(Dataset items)
□ □ □ □

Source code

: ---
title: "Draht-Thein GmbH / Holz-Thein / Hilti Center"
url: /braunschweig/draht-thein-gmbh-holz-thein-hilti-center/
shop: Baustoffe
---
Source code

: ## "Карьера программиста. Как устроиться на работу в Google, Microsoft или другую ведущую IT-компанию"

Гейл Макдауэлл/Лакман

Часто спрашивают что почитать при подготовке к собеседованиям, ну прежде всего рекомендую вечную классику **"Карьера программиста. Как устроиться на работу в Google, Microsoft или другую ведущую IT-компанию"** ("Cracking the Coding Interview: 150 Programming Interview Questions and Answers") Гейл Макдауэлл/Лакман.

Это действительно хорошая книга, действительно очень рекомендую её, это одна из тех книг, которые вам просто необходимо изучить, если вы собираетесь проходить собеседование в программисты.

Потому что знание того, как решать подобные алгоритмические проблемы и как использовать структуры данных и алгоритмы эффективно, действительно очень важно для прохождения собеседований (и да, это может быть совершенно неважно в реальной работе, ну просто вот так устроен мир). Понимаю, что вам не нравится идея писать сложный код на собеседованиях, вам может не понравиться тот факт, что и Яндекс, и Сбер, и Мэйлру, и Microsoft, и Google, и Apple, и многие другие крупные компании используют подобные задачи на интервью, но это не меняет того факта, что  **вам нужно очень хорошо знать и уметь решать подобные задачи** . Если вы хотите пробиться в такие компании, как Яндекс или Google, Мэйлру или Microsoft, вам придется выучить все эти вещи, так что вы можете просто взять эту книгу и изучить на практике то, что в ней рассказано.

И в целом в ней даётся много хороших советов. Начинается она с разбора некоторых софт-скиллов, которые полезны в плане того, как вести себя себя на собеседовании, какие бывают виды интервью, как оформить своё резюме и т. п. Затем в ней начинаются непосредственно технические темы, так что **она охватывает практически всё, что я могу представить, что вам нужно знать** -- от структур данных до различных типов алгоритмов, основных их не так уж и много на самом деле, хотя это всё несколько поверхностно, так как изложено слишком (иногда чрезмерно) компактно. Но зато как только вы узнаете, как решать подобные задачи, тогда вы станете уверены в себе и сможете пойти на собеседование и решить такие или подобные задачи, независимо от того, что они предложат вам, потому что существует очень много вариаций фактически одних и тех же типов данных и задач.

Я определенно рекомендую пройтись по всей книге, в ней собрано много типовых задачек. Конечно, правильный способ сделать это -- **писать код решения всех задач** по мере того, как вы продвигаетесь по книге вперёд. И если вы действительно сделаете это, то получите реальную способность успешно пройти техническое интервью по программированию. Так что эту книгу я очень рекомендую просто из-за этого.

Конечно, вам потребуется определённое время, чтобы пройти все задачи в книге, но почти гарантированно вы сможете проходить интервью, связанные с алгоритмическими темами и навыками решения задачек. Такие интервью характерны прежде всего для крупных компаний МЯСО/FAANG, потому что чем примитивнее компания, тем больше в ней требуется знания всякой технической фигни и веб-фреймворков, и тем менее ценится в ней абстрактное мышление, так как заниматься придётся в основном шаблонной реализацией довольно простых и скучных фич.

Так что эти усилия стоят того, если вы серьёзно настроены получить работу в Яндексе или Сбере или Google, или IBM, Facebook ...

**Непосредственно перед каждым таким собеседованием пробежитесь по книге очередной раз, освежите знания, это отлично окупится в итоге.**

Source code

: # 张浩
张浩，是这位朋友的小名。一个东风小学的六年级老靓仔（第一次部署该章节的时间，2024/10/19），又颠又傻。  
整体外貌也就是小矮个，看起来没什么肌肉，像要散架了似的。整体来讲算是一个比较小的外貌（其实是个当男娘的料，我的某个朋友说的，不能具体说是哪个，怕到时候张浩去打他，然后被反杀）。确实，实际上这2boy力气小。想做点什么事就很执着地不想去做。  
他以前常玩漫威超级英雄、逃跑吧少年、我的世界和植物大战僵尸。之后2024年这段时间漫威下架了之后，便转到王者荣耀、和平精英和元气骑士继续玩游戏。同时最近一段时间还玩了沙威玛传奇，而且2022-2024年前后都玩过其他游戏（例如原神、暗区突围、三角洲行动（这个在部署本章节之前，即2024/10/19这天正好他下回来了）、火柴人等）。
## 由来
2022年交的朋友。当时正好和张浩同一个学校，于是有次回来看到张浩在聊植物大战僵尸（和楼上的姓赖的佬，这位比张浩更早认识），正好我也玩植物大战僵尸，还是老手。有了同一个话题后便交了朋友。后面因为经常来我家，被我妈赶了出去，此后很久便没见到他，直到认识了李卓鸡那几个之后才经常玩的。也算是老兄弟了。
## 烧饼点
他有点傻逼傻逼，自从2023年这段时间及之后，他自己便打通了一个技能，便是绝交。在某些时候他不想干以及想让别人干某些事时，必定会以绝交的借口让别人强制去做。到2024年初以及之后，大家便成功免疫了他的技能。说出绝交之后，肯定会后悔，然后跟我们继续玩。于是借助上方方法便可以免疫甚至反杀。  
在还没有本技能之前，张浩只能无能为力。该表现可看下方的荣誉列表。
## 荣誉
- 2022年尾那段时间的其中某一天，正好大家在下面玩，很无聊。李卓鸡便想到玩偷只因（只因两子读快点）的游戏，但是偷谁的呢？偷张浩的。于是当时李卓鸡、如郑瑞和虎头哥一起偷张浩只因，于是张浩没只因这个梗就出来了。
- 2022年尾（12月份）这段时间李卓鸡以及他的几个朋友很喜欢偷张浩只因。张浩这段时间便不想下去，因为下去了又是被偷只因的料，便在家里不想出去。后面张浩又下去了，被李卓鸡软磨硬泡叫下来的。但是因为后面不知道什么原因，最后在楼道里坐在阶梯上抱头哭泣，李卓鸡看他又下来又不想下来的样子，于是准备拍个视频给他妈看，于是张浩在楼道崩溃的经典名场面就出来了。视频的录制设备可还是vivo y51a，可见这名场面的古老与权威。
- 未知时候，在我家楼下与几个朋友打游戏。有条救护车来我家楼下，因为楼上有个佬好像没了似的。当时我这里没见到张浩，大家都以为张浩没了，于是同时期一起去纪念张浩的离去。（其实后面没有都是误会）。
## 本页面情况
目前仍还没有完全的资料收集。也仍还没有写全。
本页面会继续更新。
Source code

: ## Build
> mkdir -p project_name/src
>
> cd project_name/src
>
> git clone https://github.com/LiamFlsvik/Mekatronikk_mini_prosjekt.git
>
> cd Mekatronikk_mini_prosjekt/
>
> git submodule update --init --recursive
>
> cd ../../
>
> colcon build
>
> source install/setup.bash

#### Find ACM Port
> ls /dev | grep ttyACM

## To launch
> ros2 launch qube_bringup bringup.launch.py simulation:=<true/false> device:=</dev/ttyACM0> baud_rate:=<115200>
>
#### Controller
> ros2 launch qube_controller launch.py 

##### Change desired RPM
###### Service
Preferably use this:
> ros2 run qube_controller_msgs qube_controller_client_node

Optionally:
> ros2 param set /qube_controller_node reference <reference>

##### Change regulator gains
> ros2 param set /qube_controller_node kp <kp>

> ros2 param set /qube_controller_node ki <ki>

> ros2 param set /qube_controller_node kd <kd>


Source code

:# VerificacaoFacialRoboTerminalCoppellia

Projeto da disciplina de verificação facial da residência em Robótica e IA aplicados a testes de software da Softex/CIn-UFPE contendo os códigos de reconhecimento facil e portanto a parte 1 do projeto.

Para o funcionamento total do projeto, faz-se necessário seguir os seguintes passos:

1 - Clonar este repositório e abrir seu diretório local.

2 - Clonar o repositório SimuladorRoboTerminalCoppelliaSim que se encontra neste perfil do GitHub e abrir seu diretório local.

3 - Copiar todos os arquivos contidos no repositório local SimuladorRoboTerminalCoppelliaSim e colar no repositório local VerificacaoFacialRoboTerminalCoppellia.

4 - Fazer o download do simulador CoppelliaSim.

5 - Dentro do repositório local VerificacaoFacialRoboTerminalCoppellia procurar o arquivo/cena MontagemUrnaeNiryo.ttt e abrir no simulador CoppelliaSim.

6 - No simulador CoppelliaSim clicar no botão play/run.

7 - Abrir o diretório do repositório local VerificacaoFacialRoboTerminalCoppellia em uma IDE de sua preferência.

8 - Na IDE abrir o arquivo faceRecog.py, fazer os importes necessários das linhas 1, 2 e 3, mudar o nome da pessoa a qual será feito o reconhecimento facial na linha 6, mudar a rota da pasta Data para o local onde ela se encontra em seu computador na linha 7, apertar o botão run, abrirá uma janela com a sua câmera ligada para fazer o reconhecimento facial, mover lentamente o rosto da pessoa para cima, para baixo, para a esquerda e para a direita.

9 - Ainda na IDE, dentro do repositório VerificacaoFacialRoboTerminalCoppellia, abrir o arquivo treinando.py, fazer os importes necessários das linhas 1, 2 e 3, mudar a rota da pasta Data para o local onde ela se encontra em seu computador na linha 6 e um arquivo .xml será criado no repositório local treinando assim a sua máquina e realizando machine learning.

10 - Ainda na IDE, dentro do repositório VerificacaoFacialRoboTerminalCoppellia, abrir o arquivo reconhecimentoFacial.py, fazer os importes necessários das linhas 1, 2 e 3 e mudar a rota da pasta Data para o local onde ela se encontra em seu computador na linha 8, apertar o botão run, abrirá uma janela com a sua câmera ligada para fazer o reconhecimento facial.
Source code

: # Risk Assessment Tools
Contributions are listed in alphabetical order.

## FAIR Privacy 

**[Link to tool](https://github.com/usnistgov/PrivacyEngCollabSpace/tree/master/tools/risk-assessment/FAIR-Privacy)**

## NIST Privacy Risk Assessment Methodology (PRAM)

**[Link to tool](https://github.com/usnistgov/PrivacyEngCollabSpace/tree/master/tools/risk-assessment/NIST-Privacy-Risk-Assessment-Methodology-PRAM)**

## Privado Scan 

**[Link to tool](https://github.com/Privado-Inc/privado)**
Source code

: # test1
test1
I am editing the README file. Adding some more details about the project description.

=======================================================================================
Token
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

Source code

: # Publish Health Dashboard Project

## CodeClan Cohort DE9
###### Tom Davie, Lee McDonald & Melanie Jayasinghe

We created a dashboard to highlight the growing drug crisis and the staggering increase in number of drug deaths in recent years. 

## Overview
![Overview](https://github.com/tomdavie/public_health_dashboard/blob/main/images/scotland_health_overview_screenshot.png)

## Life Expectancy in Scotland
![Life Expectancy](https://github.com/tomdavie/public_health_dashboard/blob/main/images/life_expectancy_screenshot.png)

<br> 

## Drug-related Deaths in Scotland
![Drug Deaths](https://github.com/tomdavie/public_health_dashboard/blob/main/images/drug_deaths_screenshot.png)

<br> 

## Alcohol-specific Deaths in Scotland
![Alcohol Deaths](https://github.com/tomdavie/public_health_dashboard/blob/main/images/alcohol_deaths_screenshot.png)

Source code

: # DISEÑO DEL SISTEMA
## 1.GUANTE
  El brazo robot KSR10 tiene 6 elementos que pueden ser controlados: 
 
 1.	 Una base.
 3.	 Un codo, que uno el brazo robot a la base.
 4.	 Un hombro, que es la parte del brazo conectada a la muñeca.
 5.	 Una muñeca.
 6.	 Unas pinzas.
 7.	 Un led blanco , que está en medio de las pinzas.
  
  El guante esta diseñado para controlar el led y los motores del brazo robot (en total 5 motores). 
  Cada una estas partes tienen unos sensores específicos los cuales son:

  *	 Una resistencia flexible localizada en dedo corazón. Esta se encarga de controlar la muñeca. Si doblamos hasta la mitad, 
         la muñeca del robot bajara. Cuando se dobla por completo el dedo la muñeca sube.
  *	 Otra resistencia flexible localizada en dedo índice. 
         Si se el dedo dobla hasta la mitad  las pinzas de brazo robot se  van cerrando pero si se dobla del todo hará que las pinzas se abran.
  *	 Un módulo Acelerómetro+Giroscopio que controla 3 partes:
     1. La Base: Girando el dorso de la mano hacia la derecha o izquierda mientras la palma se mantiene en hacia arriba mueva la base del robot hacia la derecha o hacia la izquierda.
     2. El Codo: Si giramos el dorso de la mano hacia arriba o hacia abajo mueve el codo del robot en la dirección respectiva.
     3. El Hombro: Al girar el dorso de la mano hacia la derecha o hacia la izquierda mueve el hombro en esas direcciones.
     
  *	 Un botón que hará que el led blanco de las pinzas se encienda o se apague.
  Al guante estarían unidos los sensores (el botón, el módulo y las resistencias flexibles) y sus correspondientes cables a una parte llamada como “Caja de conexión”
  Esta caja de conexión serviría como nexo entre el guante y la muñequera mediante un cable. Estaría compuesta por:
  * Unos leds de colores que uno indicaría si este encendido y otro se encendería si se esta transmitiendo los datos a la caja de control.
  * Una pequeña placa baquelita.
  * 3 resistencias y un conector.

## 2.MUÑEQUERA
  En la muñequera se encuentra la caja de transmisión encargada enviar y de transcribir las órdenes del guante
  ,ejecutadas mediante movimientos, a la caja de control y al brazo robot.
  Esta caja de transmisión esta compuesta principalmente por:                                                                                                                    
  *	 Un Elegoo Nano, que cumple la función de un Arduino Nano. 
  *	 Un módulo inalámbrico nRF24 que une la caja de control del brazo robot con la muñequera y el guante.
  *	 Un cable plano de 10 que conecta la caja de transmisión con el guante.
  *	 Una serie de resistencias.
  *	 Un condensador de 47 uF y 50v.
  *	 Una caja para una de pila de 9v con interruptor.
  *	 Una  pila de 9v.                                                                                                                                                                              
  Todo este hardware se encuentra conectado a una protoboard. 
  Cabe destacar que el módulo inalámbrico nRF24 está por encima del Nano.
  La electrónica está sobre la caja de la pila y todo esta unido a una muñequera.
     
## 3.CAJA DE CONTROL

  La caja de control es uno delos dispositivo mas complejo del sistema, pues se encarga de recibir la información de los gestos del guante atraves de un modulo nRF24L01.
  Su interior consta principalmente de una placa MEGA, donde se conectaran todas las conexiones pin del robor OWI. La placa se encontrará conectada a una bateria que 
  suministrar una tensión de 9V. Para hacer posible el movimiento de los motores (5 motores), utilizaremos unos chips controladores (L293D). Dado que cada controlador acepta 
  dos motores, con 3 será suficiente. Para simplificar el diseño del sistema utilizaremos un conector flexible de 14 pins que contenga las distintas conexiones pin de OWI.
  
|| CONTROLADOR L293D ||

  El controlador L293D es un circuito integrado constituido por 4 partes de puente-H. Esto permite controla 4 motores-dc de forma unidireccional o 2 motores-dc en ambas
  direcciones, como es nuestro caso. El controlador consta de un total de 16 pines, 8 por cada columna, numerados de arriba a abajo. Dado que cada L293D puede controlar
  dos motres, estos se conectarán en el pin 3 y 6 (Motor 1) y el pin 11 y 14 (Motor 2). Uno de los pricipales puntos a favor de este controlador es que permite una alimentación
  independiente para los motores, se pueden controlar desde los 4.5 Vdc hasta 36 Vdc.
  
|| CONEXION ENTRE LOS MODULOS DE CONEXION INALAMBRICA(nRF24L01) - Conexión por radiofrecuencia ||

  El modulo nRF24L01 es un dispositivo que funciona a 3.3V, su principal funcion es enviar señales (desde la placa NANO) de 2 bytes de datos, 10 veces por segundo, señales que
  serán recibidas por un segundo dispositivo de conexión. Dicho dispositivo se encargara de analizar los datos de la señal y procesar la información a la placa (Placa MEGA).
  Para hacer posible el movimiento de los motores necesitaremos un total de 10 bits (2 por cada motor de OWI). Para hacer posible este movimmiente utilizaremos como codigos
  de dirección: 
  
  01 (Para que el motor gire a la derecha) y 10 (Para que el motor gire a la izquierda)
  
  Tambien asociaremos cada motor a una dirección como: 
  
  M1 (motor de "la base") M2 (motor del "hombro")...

□ □ □ □

• _Activity_
Reproduce verbatim the lines above, from the line with "2. El Codo: Si" through the line with "o se apague.".

• _Completed task_
     2. El Codo: Si giramos el dorso de la mano hacia arriba o hacia abajo mueve el codo del robot en la dirección respectiva.
     3. El Hombro: Al girar el dorso de la mano hacia la derecha o hacia la izquierda mueve el hombro en esas direcciones.
     
  *	 Un botón que hará que el led blanco de las pinzas se encienda o se apague.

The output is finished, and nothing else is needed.